BRTO for gastric varices reduces rebleeding, mortality at 1 year
Treatment with balloon-occluded retrograde transvenous obliteration (BRTO) results in lower rates of rebleeding, postprocedure hepatic encephalopathy, and mortality at 1 year in patients with gastric varices (GVs) due to portal hypertension, a study has shown.
“BRTO should be considered first-line modality for the treatment of GVs because of portal hypertension,” the investigators said.
A systematic review and meta-analysis were conducted to compare the feasibility, efficacy, and safety of BRTO and transjugular intrahepatic portosystemic shunt (TIPS) in GV patients. The databases of PubMed, Embase, Google Scholar, and Cochrane Library were searched from inception through March 2019 for eligible studies.
The investigators used a random-effects model to estimate summary odds ratio (OR) with 95 percent confidence intervals (CIs) for technical success, haemostasis rate, postprocedural complications, rebleeding rate, incidence of hepatic encephalopathy, and mortality rate at 1 year.
Only seven studies, including a total of 676 patients (BRTO, n=462; TIPS, n=214) were eligible for the meta-analysis.

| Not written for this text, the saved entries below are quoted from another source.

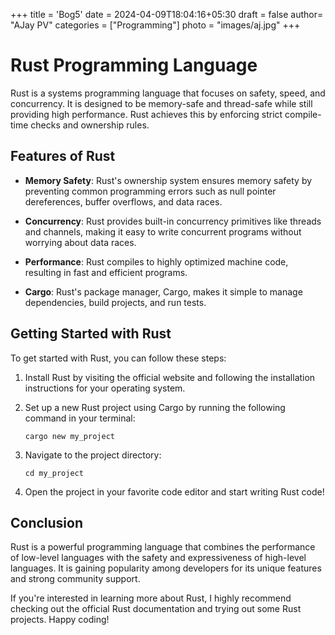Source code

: +++
title = 'Bog5'
date = 2024-04-09T18:04:16+05:30
draft =  false
author= "AJay PV"
categories = ["Programming"]
photo = "images/aj.jpg"
+++


# Rust Programming Language



Rust is a systems programming language that focuses on safety, speed, and concurrency. It is designed to be memory-safe and thread-safe while still providing high performance. Rust achieves this by enforcing strict compile-time checks and ownership rules.

## Features of Rust

- **Memory Safety**: Rust's ownership system ensures memory safety by preventing common programming errors such as null pointer dereferences, buffer overflows, and data races.

- **Concurrency**: Rust provides built-in concurrency primitives like threads and channels, making it easy to write concurrent programs without worrying about data races.

- **Performance**: Rust compiles to highly optimized machine code, resulting in fast and efficient programs.

- **Cargo**: Rust's package manager, Cargo, makes it simple to manage dependencies, build projects, and run tests.

## Getting Started with Rust

To get started with Rust, you can follow these steps:

1. Install Rust by visiting the official website and following the installation instructions for your operating system.

2. Set up a new Rust project using Cargo by running the following command in your terminal:

    ```
    cargo new my_project
    ```

3. Navigate to the project directory:

    ```
    cd my_project
    ```

4. Open the project in your favorite code editor and start writing Rust code!

## Conclusion

Rust is a powerful programming language that combines the performance of low-level languages with the safety and expressiveness of high-level languages. It is gaining popularity among developers for its unique features and strong community support.

If you're interested in learning more about Rust, I highly recommend checking out the official Rust documentation and trying out some Rust projects. Happy coding!
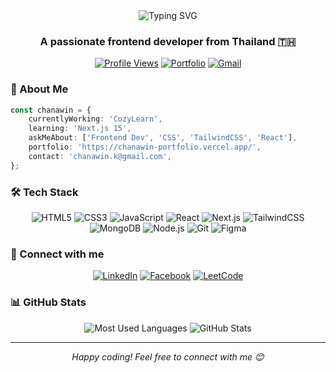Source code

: <div align="center">
  <img src="https://readme-typing-svg.demolab.com?font=Fira+Code&weight=600&size=28&duration=4000&pause=1000&color=6366F1&center=true&vCenter=true&random=false&width=435&lines=Hi+%F0%9F%91%8B+I'm+Chanawin;Frontend+Developer;Welcome+to+my+Profile!" alt="Typing SVG" />
</div>

<h3 align="center">A passionate frontend developer from Thailand 🇹🇭</h3>

<div align="center">
  
[![Profile Views](https://komarev.com/ghpvc/?username=chanawin-kmpn&label=Profile%20views&color=6366F1&style=for-the-badge)](https://github.com/chanawin-kmpn)
[![Portfolio](https://img.shields.io/badge/Portfolio-000000?style=for-the-badge&logo=About.me&logoColor=white)](https://chanawin-portfolio.vercel.app/)
[![Gmail](https://img.shields.io/badge/Gmail-D14836?style=for-the-badge&logo=gmail&logoColor=white)](mailto:chanawin.k@gmail.com)

</div>

### 🚀 About Me

```typescript
const chanawin = {
	currentlyWorking: 'CozyLearn',
	learning: 'Next.js 15',
	askMeAbout: ['Frontend Dev', 'CSS', 'TailwindCSS', 'React'],
	portfolio: 'https://chanawin-portfolio.vercel.app/',
	contact: 'chanawin.k@gmail.com',
};
```

### 🛠️ Tech Stack

<div align="center">

![HTML5](https://img.shields.io/badge/HTML5-E34F26?style=for-the-badge&logo=html5&logoColor=white)
![CSS3](https://img.shields.io/badge/CSS3-1572B6?style=for-the-badge&logo=css3&logoColor=white)
![JavaScript](https://img.shields.io/badge/JavaScript-F7DF1E?style=for-the-badge&logo=javascript&logoColor=black)
![React](https://img.shields.io/badge/React-20232A?style=for-the-badge&logo=react&logoColor=61DAFB)
![Next.js](https://img.shields.io/badge/Next.js-000000?style=for-the-badge&logo=next.js&logoColor=white)
![TailwindCSS](https://img.shields.io/badge/Tailwind_CSS-38B2AC?style=for-the-badge&logo=tailwind-css&logoColor=white)
![MongoDB](https://img.shields.io/badge/MongoDB-4EA94B?style=for-the-badge&logo=mongodb&logoColor=white)
![Node.js](https://img.shields.io/badge/Node.js-43853D?style=for-the-badge&logo=node.js&logoColor=white)
![Git](https://img.shields.io/badge/GIT-E44C30?style=for-the-badge&logo=git&logoColor=white)
![Figma](https://img.shields.io/badge/Figma-F24E1E?style=for-the-badge&logo=figma&logoColor=white)

</div>

### 🤝 Connect with me

<div align="center">
  
[![LinkedIn](https://img.shields.io/badge/LinkedIn-0077B5?style=for-the-badge&logo=linkedin&logoColor=white)](https://linkedin.com/in/chanawin-pond-kamolpanus)
[![Facebook](https://img.shields.io/badge/Facebook-1877F2?style=for-the-badge&logo=facebook&logoColor=white)](https://fb.com/pond-chanawin)
[![LeetCode](https://img.shields.io/badge/-LeetCode-FFA116?style=for-the-badge&logo=LeetCode&logoColor=black)](https://www.leetcode.com/pangpond)

</div>

### 📊 GitHub Stats

<div align="center">
  <img src="https://github-readme-stats.vercel.app/api/top-langs?username=chanawin-kmpn&show_icons=true&locale=en&layout=compact&theme=tokyonight" alt="Most Used Languages" />
  
  <img src="https://github-readme-stats.vercel.app/api?username=chanawin-kmpn&show_icons=true&locale=en&theme=tokyonight" alt="GitHub Stats" />
</div>

---

<div align="center">
  <i>Happy coding! Feel free to connect with me 😊</i>
</div>
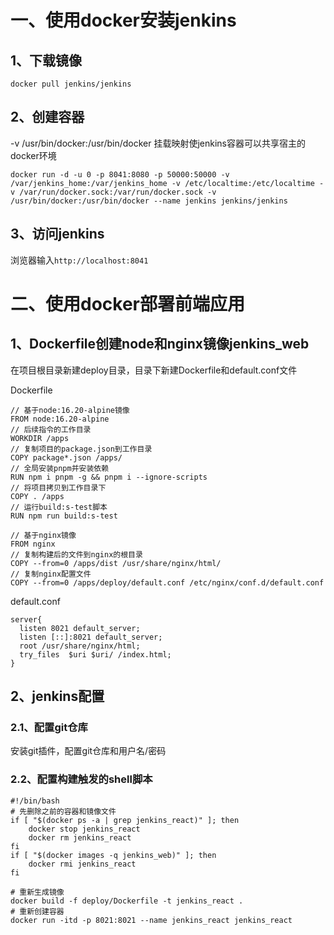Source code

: # 一、使用docker安装jenkins

## 1、下载镜像

`docker pull jenkins/jenkins`

## 2、创建容器

-v /usr/bin/docker:/usr/bin/docker 挂载映射使jenkins容器可以共享宿主的docker环境

`docker run -d -u 0 -p 8041:8080 -p 50000:50000 -v /var/jenkins_home:/var/jenkins_home -v /etc/localtime:/etc/localtime -v /var/run/docker.sock:/var/run/docker.sock -v /usr/bin/docker:/usr/bin/docker --name jenkins jenkins/jenkins`

## 3、访问jenkins

浏览器输入`http://localhost:8041`

# 二、使用docker部署前端应用

## 1、Dockerfile创建node和nginx镜像jenkins_web

在项目根目录新建deploy目录，目录下新建Dockerfile和default.conf文件

Dockerfile

```
// 基于node:16.20-alpine镜像
FROM node:16.20-alpine
// 后续指令的工作目录
WORKDIR /apps
// 复制项目的package.json到工作目录
COPY package*.json /apps/
// 全局安装pnpm并安装依赖
RUN npm i pnpm -g && pnpm i --ignore-scripts
// 将项目拷贝到工作目录下
COPY . /apps
// 运行build:s-test脚本
RUN npm run build:s-test

// 基于nginx镜像
FROM nginx
// 复制构建后的文件到nginx的根目录
COPY --from=0 /apps/dist /usr/share/nginx/html/
// 复制nginx配置文件
COPY --from=0 /apps/deploy/default.conf /etc/nginx/conf.d/default.conf

```

default.conf

```
server{
  listen 8021 default_server;
  listen [::]:8021 default_server;
  root /usr/share/nginx/html;
  try_files  $uri $uri/ /index.html;
}

```

## 2、jenkins配置

### 2.1、配置git仓库

安装git插件，配置git仓库和用户名/密码

### 2.2、配置构建触发的shell脚本

```
#!/bin/bash
# 先删除之前的容器和镜像文件
if [ "$(docker ps -a | grep jenkins_react)" ]; then
    docker stop jenkins_react
    docker rm jenkins_react
fi
if [ "$(docker images -q jenkins_web)" ]; then
    docker rmi jenkins_react
fi

# 重新生成镜像
docker build -f deploy/Dockerfile -t jenkins_react .
# 重新创建容器
docker run -itd -p 8021:8021 --name jenkins_react jenkins_react
```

No significant between-group difference was observed in terms of pooled technical success rate (OR, 0.87, 95 percent CI, 0.28–2.73; p=0.81), haemostasis rate (OR, 2.74, 95 percent CI, 0.61–12.26; p=0.19), and postoperative procedure-related complications (OR, 1.95, 95 percent CI, 0.44–8.72; p=0.38).
However, treatment with BRTO correlated with lower rates of postoperative rebleeding (OR, 0.30, 95 percent CI, 0.18–0.48; p<0.00001), postoperative encephalopathy (OR, 0.06, 95 percent CI, 0.02–0.15; p<0.00001), and mortality at 1 year (OR, 0.43, 95 percent CI, 0.21–0.87; p=0.02).
“Although GV bleeding is less common than oesophageal variceal bleeding, the severity of GV bleeding is often greater with higher morbidity and mortality rates,” the investigators said. “Minimally invasive endovascular treatments such as BRTO and TIPS have been used for the management of GVs with varying results, and individual and institutional differences exist in the use of BRTO and TIPS.”